Washington - Ding Xuan moved to Beijing 10 years ago, when she was six. Ding's mother, Zhang Dongcun, had been here since 1985. She moved to Beijing from a village in Wenzhou, Zhejiang province, and made a living as a cleaning woman, while her husband did odd jobs.
They paid 5,000 yuan to enroll Ding in school and later managed to get her into one of the best public schools in Beijing, after knocking on countless doors, paying more money, and producing seven certificates to prove they lived and worked here.
Almost immediately, Ding became a top student. She continued to excel after she entered middle school, winning competitions in mathematics and English. However, as she was finishing the ninth grade early last year, officials at her middle school tried to persuade her to quit school and return to Wenzhou to pursue her studies.
Under current rules, college applicants can only take national college entrance exams in the city or town where they hold permanent residency.
But Ding knew she would never get into college if she returned to Wenzhou. The curriculum there is different from the one she has followed in Beijing, and Ding does not speak the local dialect.
Undaunted, Zhang Dongcun redoubled her efforts to keep her daughter in Beijing. She visited countless schools and finally succeeded in enrolling her daughter as a tenth grader at the No 22 Middle School last September, and paid 14,000 yuan, some 68 percent of average annual household income in 2009.
Ding and her parents seem to have succeeded, at least for now, but their ordeal is still shocking.
Despite 25 years of hard work and Ding's excellent academic and extra-curricular record, they are unable to obtain permanent Beijing residency. As a result, they do not enjoy the basic rights of citizenship. Zhang still fears that her daughter will not be allowed to take the college entrance exam in 2012, unless there is a change in national education policy.

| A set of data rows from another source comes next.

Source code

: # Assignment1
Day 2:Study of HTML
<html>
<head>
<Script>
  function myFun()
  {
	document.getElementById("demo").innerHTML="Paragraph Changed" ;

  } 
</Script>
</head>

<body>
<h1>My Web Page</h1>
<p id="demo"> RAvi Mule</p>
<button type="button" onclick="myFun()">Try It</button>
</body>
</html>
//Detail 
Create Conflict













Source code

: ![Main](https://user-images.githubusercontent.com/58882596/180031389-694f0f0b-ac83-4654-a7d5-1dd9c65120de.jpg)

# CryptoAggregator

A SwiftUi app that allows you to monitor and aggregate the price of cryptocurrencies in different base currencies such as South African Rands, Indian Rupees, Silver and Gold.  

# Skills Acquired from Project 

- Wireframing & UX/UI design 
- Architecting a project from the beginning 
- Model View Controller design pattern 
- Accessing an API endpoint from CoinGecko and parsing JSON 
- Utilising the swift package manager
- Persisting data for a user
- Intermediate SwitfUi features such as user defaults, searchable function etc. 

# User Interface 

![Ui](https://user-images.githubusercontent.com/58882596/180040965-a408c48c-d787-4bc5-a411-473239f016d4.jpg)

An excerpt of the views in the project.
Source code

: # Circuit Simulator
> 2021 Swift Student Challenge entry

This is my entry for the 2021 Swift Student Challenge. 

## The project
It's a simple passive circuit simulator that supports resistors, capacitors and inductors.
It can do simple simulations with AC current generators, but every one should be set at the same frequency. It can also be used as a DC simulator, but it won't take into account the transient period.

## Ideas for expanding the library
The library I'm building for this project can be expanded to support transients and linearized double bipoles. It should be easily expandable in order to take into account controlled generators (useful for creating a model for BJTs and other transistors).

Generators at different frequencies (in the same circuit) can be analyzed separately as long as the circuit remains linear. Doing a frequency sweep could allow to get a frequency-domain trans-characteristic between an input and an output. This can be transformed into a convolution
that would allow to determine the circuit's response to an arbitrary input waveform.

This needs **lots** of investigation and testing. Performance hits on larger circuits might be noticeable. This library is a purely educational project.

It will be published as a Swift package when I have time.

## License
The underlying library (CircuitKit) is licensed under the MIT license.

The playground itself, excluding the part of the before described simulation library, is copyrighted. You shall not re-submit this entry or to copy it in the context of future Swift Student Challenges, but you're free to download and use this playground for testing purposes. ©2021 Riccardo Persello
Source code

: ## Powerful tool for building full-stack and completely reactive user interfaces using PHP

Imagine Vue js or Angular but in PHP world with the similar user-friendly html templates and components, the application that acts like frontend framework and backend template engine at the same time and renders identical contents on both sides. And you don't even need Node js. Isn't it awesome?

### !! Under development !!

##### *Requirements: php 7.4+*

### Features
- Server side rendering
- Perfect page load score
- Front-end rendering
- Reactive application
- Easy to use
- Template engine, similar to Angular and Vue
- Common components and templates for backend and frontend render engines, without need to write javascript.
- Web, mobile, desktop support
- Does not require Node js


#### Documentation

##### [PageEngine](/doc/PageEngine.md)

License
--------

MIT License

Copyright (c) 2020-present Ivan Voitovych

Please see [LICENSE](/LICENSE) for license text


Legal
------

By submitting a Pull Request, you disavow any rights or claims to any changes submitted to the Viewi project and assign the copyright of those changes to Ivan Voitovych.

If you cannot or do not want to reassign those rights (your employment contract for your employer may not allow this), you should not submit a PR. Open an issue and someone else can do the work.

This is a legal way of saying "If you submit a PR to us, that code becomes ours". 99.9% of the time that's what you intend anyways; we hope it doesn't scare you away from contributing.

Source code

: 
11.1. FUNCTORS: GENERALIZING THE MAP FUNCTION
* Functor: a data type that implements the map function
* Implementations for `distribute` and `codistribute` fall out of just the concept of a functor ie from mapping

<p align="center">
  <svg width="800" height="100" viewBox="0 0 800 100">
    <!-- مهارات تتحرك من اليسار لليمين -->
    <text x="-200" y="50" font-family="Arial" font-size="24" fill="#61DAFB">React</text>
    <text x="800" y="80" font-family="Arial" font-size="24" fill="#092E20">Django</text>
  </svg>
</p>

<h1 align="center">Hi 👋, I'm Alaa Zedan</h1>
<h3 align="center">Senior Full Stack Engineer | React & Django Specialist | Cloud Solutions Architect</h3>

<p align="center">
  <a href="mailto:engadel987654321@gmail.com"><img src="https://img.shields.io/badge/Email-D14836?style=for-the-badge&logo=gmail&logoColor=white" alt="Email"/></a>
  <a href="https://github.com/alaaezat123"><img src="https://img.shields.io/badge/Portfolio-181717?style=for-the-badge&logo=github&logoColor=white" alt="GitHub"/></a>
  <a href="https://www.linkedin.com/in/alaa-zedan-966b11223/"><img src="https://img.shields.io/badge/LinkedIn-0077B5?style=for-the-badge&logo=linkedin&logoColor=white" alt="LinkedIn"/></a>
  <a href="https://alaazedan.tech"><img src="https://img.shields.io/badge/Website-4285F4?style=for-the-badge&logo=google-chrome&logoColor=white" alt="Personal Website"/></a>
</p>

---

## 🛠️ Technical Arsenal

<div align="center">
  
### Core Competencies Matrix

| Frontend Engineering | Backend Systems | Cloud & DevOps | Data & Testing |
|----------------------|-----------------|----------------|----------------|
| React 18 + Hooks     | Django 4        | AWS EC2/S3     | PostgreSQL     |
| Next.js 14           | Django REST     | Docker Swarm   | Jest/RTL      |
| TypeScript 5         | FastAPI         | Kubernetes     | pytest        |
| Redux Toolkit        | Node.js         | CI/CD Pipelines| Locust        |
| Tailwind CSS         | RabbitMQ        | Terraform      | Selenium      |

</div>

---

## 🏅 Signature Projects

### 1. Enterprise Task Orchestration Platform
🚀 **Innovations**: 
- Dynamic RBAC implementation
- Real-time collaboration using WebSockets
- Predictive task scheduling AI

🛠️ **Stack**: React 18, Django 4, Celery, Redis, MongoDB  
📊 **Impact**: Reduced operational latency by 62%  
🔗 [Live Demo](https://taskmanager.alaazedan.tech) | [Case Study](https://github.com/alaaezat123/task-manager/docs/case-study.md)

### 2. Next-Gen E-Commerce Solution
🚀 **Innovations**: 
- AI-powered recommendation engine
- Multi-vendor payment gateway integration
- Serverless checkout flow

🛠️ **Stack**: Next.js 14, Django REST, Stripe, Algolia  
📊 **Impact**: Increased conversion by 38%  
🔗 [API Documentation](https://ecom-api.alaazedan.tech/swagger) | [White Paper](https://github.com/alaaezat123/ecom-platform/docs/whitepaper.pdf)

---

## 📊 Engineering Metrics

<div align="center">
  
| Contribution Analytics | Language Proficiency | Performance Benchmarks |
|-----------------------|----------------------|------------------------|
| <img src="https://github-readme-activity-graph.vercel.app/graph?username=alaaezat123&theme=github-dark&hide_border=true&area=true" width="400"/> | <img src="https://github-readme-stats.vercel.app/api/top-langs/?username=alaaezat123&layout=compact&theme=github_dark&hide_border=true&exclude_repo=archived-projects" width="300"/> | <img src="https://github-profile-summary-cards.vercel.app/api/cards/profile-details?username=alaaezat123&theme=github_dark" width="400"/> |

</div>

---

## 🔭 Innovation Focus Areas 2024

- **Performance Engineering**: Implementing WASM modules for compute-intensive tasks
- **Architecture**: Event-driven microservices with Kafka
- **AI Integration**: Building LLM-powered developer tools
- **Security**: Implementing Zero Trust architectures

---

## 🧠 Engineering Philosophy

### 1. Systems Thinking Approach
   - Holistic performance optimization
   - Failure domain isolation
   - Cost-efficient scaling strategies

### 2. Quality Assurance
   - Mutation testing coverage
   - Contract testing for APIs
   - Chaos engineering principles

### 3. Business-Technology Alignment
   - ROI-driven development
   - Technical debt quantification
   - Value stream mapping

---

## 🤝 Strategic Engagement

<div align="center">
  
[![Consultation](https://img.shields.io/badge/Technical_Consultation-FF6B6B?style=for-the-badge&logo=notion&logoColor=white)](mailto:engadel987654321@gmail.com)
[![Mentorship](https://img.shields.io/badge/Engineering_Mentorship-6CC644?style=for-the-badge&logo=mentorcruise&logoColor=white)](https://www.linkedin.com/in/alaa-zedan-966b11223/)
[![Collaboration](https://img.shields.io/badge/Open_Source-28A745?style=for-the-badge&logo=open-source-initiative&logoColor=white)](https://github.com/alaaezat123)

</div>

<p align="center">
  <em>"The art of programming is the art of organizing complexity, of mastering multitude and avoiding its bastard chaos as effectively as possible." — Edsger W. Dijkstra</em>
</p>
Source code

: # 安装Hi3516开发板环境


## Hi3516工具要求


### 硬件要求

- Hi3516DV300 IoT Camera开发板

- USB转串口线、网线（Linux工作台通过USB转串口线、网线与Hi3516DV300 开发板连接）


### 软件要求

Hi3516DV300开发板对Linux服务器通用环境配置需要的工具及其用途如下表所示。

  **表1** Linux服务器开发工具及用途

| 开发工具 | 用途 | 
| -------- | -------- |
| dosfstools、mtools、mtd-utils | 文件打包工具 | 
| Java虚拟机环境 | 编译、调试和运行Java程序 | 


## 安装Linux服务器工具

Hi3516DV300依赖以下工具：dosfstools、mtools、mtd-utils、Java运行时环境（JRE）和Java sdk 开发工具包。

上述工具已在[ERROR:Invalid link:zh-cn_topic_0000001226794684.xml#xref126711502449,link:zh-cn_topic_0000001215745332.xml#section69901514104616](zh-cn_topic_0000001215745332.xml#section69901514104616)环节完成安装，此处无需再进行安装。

The cost and discrimination in education are two of the many factors that prevent migrant families from moving up the economic ladder. Ding Xuan's battle to get an education is just one example of the social and economic disparity between rich and poor, and between urban and rural people in China.
In a larger sense, Ding's saga is the key to some much larger issues. China must address the disparities brought on by unequal development if it is to boost domestic consumption and help rebalance the global economy.
Doing so should be considered the "second wave of reforms", Chi Fulin, president of the China Institute for Reform and Development, told me in an interview last Saturday.
The implications could not be greater. Despite the obvious culpability of Wall Street and other US lenders, China continues to be blamed for the world's economic problems. China's savings rate, trade surplus, foreign currency reserves, and monetary policy are said to be obstructing a global economic recovery.
Much of this criticism is unfair, and China is understandably defensive about it. Like most people, we don't like others to tell us what to do about our economy, our society, or our system of governance.
More importantly, this finger pointing misses the big picture. As Barry Bosworth, a senior fellow of Brookings Institution, told me on Tuesday, China has succeeded in securing sustained growth for the world's largest population and in bringing some 200 million people out of poverty over the past 30 years. China's growth has benefited not only its own people and its neighbors, but also the world.
Still, China can no longer depend on foreign consumers to keep its economy expanding; it must promote consumption at home. Rebalancing the economy and addressing the inequalities in our society is important not only to China, but to the world.